*** Supplied material ***

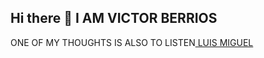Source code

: ## Hi there 👋 I AM VICTOR BERRIOS
ONE OF MY THOUGHTS IS ALSO TO LISTEN[ LUIS MIGUEL ](https://www.youtube.com/channel/UCQHnOnsryRQmmr6pU3lAupg)

<!--
**BM23038/BM23038** is a ✨ _special_ ✨ repository because its `README.md` (this file) appears on your GitHub profile.

Here are some ideas to get you started:

- 🔭 I’m currently working on ...
- 🌱 I’m currently learning ...
- 👯 I’m looking to collaborate on ...
- 🤔 I’m looking for help with ...
- 💬 Ask me about ...
- 📫 How to reach me: ...
- 😄 Pronouns: ...
- ⚡ Fun fact: ...
-->
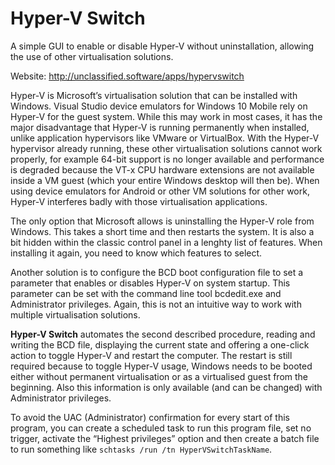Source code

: # Hyper-V Switch
A simple GUI to enable or disable Hyper-V without uninstallation, allowing the use of other virtualisation solutions.

Website: http://unclassified.software/apps/hypervswitch

Hyper-V is Microsoft’s virtualisation solution that can be installed with Windows. Visual Studio device emulators for Windows 10 Mobile rely on Hyper-V for the guest system. While this may work in most cases, it has the major disadvantage that Hyper-V is running permanently when installed, unlike application hypervisors like VMware or VirtualBox. With the Hyper-V hypervisor already running, these other virtualisation solutions cannot work properly, for example 64-bit support is no longer available and performance is degraded because the VT-x CPU hardware extensions are not available inside a VM guest (which your entire Windows desktop will then be). When using device emulators for Android or other VM solutions for other work, Hyper-V interferes badly with those virtualisation applications.

The only option that Microsoft allows is uninstalling the Hyper-V role from Windows. This takes a short time and then restarts the system. It is also a bit hidden within the classic control panel in a lenghty list of features. When installing it again, you need to know which features to select.

Another solution is to configure the BCD boot configuration file to set a parameter that enables or disables Hyper-V on system startup. This parameter can be set with the command line tool bcdedit.exe and Administrator privileges. Again, this is not an intuitive way to work with multiple virtualisation solutions.

**Hyper-V Switch** automates the second described procedure, reading and writing the BCD file, displaying the current state and offering a one-click action to toggle Hyper-V and restart the computer. The restart is still required because to toggle Hyper-V usage, Windows needs to be booted either without permanent virtualisation or as a virtualised guest from the beginning. Also this information is only available (and can be changed) with Administrator privileges.

To avoid the UAC (Administrator) confirmation for every start of this program, you can create a scheduled task to run this program file, set no trigger, activate the “Highest privileges” option and then create a batch file to run something like `schtasks /run /tn HyperVSwitchTaskName`.
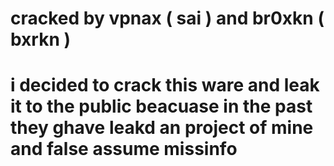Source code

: # cracked by vpnax ( sai ) and br0xkn ( bxrkn ) 

# i decided to crack this ware and leak it to the public beacuase in the past they ghave leakd an project of mine and false assume missinfo
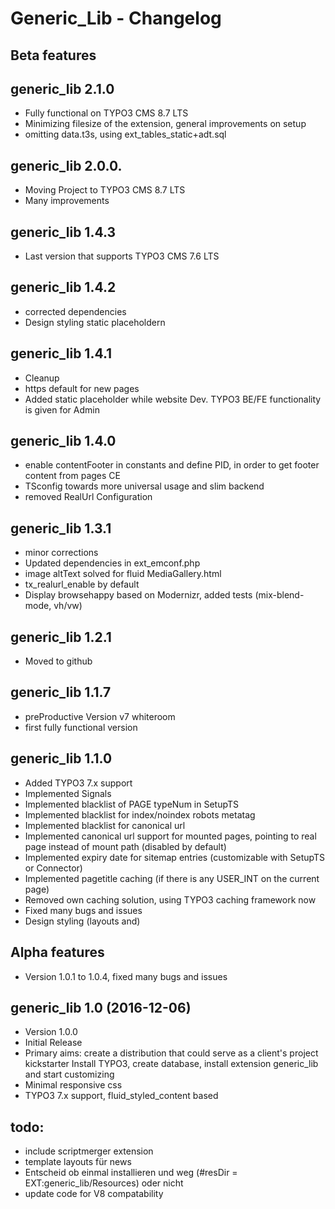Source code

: # Generic_Lib - Changelog


## Beta features

## generic_lib 2.1.0

- Fully functional on TYPO3 CMS 8.7 LTS
- Minimizing filesize of the extension, general improvements on setup
- omitting data.t3s, using ext_tables_static+adt.sql

## generic_lib 2.0.0.

- Moving Project to TYPO3 CMS 8.7 LTS
- Many improvements

## generic_lib 1.4.3

- Last version that supports TYPO3 CMS 7.6 LTS

## generic_lib 1.4.2

- corrected dependencies
- Design styling static placeholdern

## generic_lib 1.4.1

- Cleanup
- https default for new pages
- Added static placeholder while website Dev. TYPO3 BE/FE functionality is given for Admin


## generic_lib 1.4.0

- enable contentFooter in constants and define PID, in order to get footer content from pages CE
- TSconfig towards more universal usage and slim backend
- removed RealUrl Configuration


## generic_lib 1.3.1

- minor corrections
- Updated dependencies in ext_emconf.php
- image altText solved for fluid MediaGallery.html
- tx_realurl_enable by default
- Display browsehappy based on Modernizr, added tests (mix-blend-mode, vh/vw)


## generic_lib 1.2.1

- Moved to github


## generic_lib 1.1.7

- preProductive Version v7 whiteroom
- first fully functional version


## generic_lib 1.1.0

- Added TYPO3 7.x support
- Implemented Signals
- Implemented blacklist of PAGE typeNum in SetupTS
- Implemented blacklist for index/noindex robots metatag
- Implemented blacklist for canonical url
- Implemented canonical url support for mounted pages, pointing to real page instead of mount path (disabled by default)
- Implemented expiry date for sitemap entries (customizable with SetupTS or Connector)
- Implemented pagetitle caching (if there is any USER_INT on the current page)
- Removed own caching solution, using TYPO3 caching framework now
- Fixed many bugs and issues
- Design styling (layouts and)


## Alpha features

- 	Version 1.0.1 to 1.0.4, fixed many bugs and issues


## generic_lib 1.0 (2016-12-06)

- 	Version 1.0.0
- 	Initial Release
- 	Primary aims: create a distribution that could serve as a client's project kickstarter
	Install TYPO3, create database, install extension generic_lib and start customizing
- 	Minimal responsive css
- 	TYPO3 7.x support, fluid_styled_content based



## todo:
-   include scriptmerger extension
-	template layouts für news
-	Entscheid ob einmal installieren und weg (#resDir = EXT:generic_lib/Resources) oder nicht
- 	update code for V8 compatability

*** End of Supplied material ***

» **What is expected**: A word-for-word copy of all the data is required, minus the pictures.

» **Solution to this task**:
Source code

: ## Hi there 👋 I AM VICTOR BERRIOS
ONE OF MY THOUGHTS IS ALSO TO LISTEN[ LUIS MIGUEL ](https://www.youtube.com/channel/UCQHnOnsryRQmmr6pU3lAupg)

<!--
**BM23038/BM23038** is a ✨ _special_ ✨ repository because its `README.md` (this file) appears on your GitHub profile.

Here are some ideas to get you started:

- 🔭 I’m currently working on ...
- 🌱 I’m currently learning ...
- 👯 I’m looking to collaborate on ...
- 🤔 I’m looking for help with ...
- 💬 Ask me about ...
- 📫 How to reach me: ...
- 😄 Pronouns: ...
- ⚡ Fun fact: ...
-->
Source code

: # Hyper-V Switch
A simple GUI to enable or disable Hyper-V without uninstallation, allowing the use of other virtualisation solutions.

Website: http://unclassified.software/apps/hypervswitch

Hyper-V is Microsoft’s virtualisation solution that can be installed with Windows. Visual Studio device emulators for Windows 10 Mobile rely on Hyper-V for the guest system. While this may work in most cases, it has the major disadvantage that Hyper-V is running permanently when installed, unlike application hypervisors like VMware or VirtualBox. With the Hyper-V hypervisor already running, these other virtualisation solutions cannot work properly, for example 64-bit support is no longer available and performance is degraded because the VT-x CPU hardware extensions are not available inside a VM guest (which your entire Windows desktop will then be). When using device emulators for Android or other VM solutions for other work, Hyper-V interferes badly with those virtualisation applications.

The only option that Microsoft allows is uninstalling the Hyper-V role from Windows. This takes a short time and then restarts the system. It is also a bit hidden within the classic control panel in a lenghty list of features. When installing it again, you need to know which features to select.

Another solution is to configure the BCD boot configuration file to set a parameter that enables or disables Hyper-V on system startup. This parameter can be set with the command line tool bcdedit.exe and Administrator privileges. Again, this is not an intuitive way to work with multiple virtualisation solutions.

**Hyper-V Switch** automates the second described procedure, reading and writing the BCD file, displaying the current state and offering a one-click action to toggle Hyper-V and restart the computer. The restart is still required because to toggle Hyper-V usage, Windows needs to be booted either without permanent virtualisation or as a virtualised guest from the beginning. Also this information is only available (and can be changed) with Administrator privileges.

To avoid the UAC (Administrator) confirmation for every start of this program, you can create a scheduled task to run this program file, set no trigger, activate the “Highest privileges” option and then create a batch file to run something like `schtasks /run /tn HyperVSwitchTaskName`.
Source code

: # cracked by vpnax ( sai ) and br0xkn ( bxrkn ) 

# i decided to crack this ware and leak it to the public beacuase in the past they ghave leakd an project of mine and false assume missinfo
Source code

: # Generic_Lib - Changelog


## Beta features

## generic_lib 2.1.0

- Fully functional on TYPO3 CMS 8.7 LTS
- Minimizing filesize of the extension, general improvements on setup
- omitting data.t3s, using ext_tables_static+adt.sql

## generic_lib 2.0.0.

- Moving Project to TYPO3 CMS 8.7 LTS
- Many improvements

## generic_lib 1.4.3

- Last version that supports TYPO3 CMS 7.6 LTS

## generic_lib 1.4.2

- corrected dependencies
- Design styling static placeholdern

## generic_lib 1.4.1

- Cleanup
- https default for new pages
- Added static placeholder while website Dev. TYPO3 BE/FE functionality is given for Admin


## generic_lib 1.4.0

- enable contentFooter in constants and define PID, in order to get footer content from pages CE
- TSconfig towards more universal usage and slim backend
- removed RealUrl Configuration


## generic_lib 1.3.1

- minor corrections
- Updated dependencies in ext_emconf.php
- image altText solved for fluid MediaGallery.html
- tx_realurl_enable by default
- Display browsehappy based on Modernizr, added tests (mix-blend-mode, vh/vw)


## generic_lib 1.2.1

- Moved to github


## generic_lib 1.1.7

- preProductive Version v7 whiteroom
- first fully functional version


## generic_lib 1.1.0

- Added TYPO3 7.x support
- Implemented Signals
- Implemented blacklist of PAGE typeNum in SetupTS
- Implemented blacklist for index/noindex robots metatag
- Implemented blacklist for canonical url
- Implemented canonical url support for mounted pages, pointing to real page instead of mount path (disabled by default)
- Implemented expiry date for sitemap entries (customizable with SetupTS or Connector)
- Implemented pagetitle caching (if there is any USER_INT on the current page)
- Removed own caching solution, using TYPO3 caching framework now
- Fixed many bugs and issues
- Design styling (layouts and)


## Alpha features

- 	Version 1.0.1 to 1.0.4, fixed many bugs and issues


## generic_lib 1.0 (2016-12-06)

- 	Version 1.0.0
- 	Initial Release
- 	Primary aims: create a distribution that could serve as a client's project kickstarter
	Install TYPO3, create database, install extension generic_lib and start customizing
- 	Minimal responsive css
- 	TYPO3 7.x support, fluid_styled_content based



## todo:
-   include scriptmerger extension
-	template layouts für news
-	Entscheid ob einmal installieren und weg (#resDir = EXT:generic_lib/Resources) oder nicht
- 	update code for V8 compatability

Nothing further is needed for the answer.